**TASK REQUIREMENTS**. When the line containing "1. Go to **Student Results > Dashboard**" is found in the data below, copy it and each line after it through the line containing "2. **Choose Test", exactly and with no others.

Saved data entries:
#####
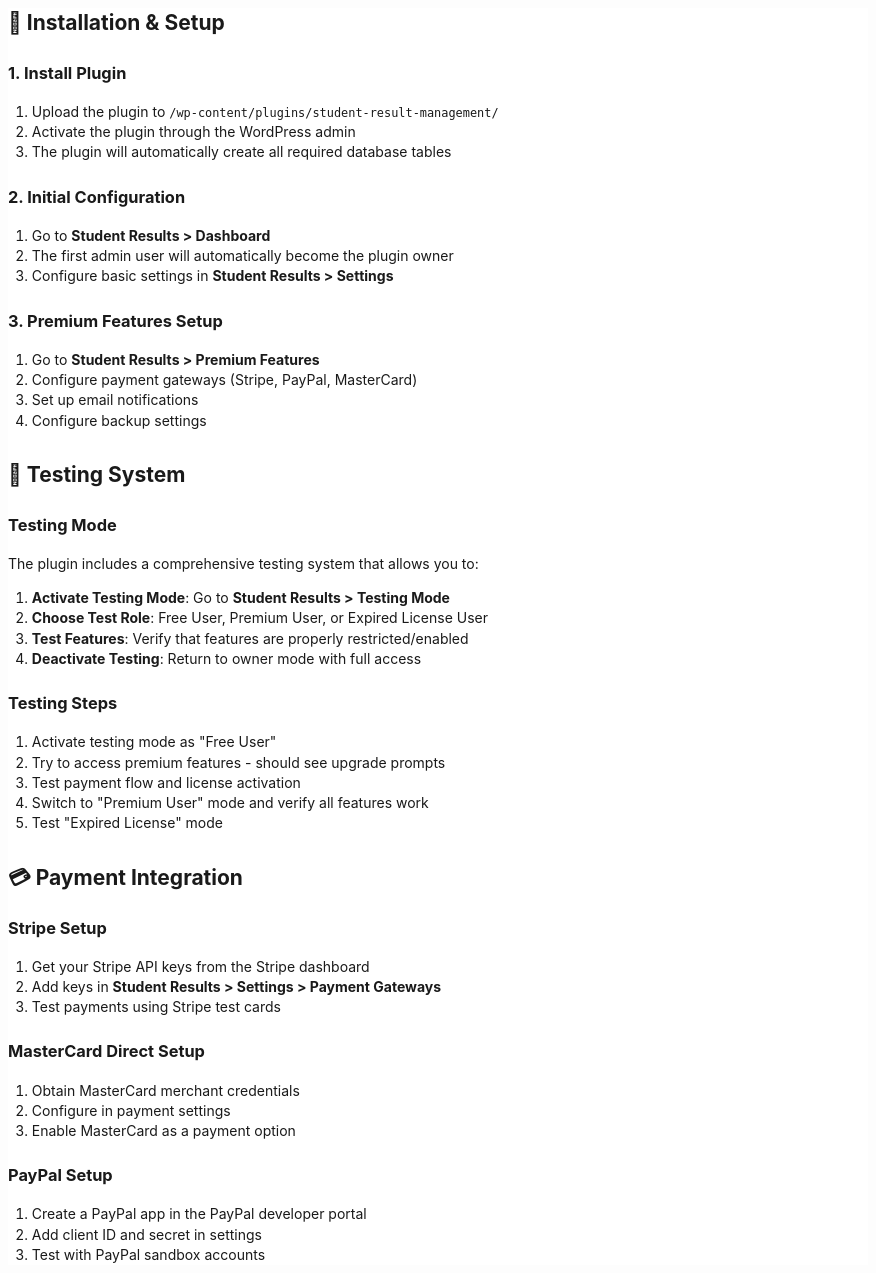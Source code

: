 ## 🚀 Installation & Setup

### 1. Install Plugin
1. Upload the plugin to `/wp-content/plugins/student-result-management/`
2. Activate the plugin through the WordPress admin
3. The plugin will automatically create all required database tables

### 2. Initial Configuration
1. Go to **Student Results > Dashboard**
2. The first admin user will automatically become the plugin owner
3. Configure basic settings in **Student Results > Settings**

### 3. Premium Features Setup
1. Go to **Student Results > Premium Features**
2. Configure payment gateways (Stripe, PayPal, MasterCard)
3. Set up email notifications
4. Configure backup settings

## 🧪 Testing System

### Testing Mode
The plugin includes a comprehensive testing system that allows you to:

1. **Activate Testing Mode**: Go to **Student Results > Testing Mode**
2. **Choose Test Role**: Free User, Premium User, or Expired License User
3. **Test Features**: Verify that features are properly restricted/enabled
4. **Deactivate Testing**: Return to owner mode with full access

### Testing Steps
1. Activate testing mode as "Free User"
2. Try to access premium features - should see upgrade prompts
3. Test payment flow and license activation
4. Switch to "Premium User" mode and verify all features work
5. Test "Expired License" mode

## 💳 Payment Integration

### Stripe Setup
1. Get your Stripe API keys from the Stripe dashboard
2. Add keys in **Student Results > Settings > Payment Gateways**
3. Test payments using Stripe test cards

### MasterCard Direct Setup
1. Obtain MasterCard merchant credentials
2. Configure in payment settings
3. Enable MasterCard as a payment option

### PayPal Setup
1. Create a PayPal app in the PayPal developer portal
2. Add client ID and secret in settings
3. Test with PayPal sandbox accounts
#####
**RESPONSE TO THIS EXERCISE**.
1. Go to **Student Results > Dashboard**
2. The first admin user will automatically become the plugin owner
3. Configure basic settings in **Student Results > Settings**

### 3. Premium Features Setup
1. Go to **Student Results > Premium Features**
2. Configure payment gateways (Stripe, PayPal, MasterCard)
3. Set up email notifications
4. Configure backup settings

## 🧪 Testing System

### Testing Mode
The plugin includes a comprehensive testing system that allows you to:

1. **Activate Testing Mode**: Go to **Student Results > Testing Mode**
2. **Choose Test Role**: Free User, Premium User, or Expired License User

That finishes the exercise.